##### Data for review

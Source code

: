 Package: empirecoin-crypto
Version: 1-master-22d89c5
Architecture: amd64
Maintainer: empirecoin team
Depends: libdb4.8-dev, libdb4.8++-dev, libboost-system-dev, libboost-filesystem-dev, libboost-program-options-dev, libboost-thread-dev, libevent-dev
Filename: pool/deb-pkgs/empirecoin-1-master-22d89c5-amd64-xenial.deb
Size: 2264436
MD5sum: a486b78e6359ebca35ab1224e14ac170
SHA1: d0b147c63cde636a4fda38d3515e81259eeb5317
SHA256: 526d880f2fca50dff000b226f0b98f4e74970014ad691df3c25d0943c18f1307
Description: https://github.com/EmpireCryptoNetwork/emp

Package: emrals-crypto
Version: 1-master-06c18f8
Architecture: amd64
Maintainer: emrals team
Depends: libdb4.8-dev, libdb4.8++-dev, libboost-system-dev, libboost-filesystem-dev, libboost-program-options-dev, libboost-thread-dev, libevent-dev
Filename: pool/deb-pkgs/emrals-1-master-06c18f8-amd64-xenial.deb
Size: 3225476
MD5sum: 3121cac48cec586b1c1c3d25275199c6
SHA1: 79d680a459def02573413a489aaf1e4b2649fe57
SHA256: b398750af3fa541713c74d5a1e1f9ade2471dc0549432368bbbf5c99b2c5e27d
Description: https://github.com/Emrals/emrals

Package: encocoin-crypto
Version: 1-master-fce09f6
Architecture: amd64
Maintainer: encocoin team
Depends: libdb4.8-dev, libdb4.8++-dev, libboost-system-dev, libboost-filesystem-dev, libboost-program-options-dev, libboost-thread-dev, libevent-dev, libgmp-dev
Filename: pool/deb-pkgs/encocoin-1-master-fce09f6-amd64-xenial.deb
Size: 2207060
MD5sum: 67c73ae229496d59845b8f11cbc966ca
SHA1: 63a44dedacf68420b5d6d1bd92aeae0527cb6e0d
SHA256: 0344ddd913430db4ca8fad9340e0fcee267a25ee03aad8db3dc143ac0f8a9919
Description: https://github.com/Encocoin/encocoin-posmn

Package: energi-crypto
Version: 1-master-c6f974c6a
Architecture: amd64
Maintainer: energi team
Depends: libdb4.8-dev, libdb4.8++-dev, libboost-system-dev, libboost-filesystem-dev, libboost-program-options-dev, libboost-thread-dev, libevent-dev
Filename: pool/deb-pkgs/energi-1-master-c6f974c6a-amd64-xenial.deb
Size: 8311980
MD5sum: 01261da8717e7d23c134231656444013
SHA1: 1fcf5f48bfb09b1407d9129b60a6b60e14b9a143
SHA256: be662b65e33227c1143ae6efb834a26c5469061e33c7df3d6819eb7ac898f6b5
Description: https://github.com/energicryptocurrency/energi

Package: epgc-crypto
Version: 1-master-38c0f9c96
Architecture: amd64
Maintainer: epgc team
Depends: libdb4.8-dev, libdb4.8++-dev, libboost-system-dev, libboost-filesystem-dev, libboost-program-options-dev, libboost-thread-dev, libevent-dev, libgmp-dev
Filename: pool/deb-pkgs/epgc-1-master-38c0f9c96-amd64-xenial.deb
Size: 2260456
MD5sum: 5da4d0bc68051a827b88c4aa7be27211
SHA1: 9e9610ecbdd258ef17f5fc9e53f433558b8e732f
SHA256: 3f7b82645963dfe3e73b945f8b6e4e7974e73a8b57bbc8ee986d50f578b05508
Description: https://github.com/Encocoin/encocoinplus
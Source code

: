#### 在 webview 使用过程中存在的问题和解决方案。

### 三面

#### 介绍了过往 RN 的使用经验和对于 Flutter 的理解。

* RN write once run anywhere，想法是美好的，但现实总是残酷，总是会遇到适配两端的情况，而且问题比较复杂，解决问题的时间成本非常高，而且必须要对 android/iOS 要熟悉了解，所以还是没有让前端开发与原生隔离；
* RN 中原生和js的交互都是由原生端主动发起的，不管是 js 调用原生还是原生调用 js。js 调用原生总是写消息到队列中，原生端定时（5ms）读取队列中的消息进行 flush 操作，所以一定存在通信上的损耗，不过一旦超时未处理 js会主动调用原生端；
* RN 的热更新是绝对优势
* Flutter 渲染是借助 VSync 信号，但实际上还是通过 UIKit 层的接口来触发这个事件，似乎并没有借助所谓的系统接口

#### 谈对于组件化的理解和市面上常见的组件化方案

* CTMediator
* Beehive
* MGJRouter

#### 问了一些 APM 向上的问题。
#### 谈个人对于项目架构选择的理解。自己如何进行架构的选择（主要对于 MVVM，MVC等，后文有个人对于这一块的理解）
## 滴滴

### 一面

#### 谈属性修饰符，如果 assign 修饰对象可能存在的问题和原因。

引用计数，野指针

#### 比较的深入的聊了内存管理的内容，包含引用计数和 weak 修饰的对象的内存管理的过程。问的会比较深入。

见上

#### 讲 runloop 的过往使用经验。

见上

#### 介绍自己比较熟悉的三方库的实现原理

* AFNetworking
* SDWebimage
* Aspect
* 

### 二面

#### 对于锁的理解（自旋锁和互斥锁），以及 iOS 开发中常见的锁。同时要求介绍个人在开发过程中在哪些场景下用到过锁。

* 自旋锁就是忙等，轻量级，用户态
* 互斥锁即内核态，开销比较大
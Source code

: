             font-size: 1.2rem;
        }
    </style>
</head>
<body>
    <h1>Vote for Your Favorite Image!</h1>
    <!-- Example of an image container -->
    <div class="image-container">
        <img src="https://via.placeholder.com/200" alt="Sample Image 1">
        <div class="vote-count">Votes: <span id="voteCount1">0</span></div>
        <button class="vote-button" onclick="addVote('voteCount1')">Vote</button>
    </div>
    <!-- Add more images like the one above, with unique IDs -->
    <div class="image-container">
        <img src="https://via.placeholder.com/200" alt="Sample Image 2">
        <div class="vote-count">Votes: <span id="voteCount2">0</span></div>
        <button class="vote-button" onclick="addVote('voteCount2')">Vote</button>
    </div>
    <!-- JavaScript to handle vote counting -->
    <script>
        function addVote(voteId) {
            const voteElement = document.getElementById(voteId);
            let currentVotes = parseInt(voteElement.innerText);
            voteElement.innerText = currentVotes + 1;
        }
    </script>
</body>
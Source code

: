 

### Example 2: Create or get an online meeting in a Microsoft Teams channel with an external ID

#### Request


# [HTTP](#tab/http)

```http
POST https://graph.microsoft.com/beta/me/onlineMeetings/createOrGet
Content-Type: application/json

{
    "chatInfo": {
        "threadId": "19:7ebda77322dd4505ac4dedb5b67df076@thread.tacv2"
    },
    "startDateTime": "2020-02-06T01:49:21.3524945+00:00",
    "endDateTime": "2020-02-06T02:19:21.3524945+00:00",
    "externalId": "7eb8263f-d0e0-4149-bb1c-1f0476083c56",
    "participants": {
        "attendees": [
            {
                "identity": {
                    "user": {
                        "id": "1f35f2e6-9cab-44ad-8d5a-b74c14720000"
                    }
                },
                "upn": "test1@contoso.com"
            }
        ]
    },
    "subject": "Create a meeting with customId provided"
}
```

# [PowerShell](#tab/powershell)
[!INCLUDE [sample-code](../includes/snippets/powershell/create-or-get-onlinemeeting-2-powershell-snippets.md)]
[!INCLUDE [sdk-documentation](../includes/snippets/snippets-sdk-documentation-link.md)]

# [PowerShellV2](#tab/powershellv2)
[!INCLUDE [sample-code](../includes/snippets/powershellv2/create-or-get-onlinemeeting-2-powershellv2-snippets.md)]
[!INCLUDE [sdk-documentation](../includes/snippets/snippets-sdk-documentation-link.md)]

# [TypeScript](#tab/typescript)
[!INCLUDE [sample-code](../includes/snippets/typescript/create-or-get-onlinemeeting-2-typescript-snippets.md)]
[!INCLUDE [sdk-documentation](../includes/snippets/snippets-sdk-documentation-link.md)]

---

##########

■ **Work to be completed**: For this task, copy every line of the material in which "placeholder" appears.

■ **Solution to this problem**:
        <img src="https://via.placeholder.com/200" alt="Sample Image 1">
        <img src="https://via.placeholder.com/200" alt="Sample Image 2">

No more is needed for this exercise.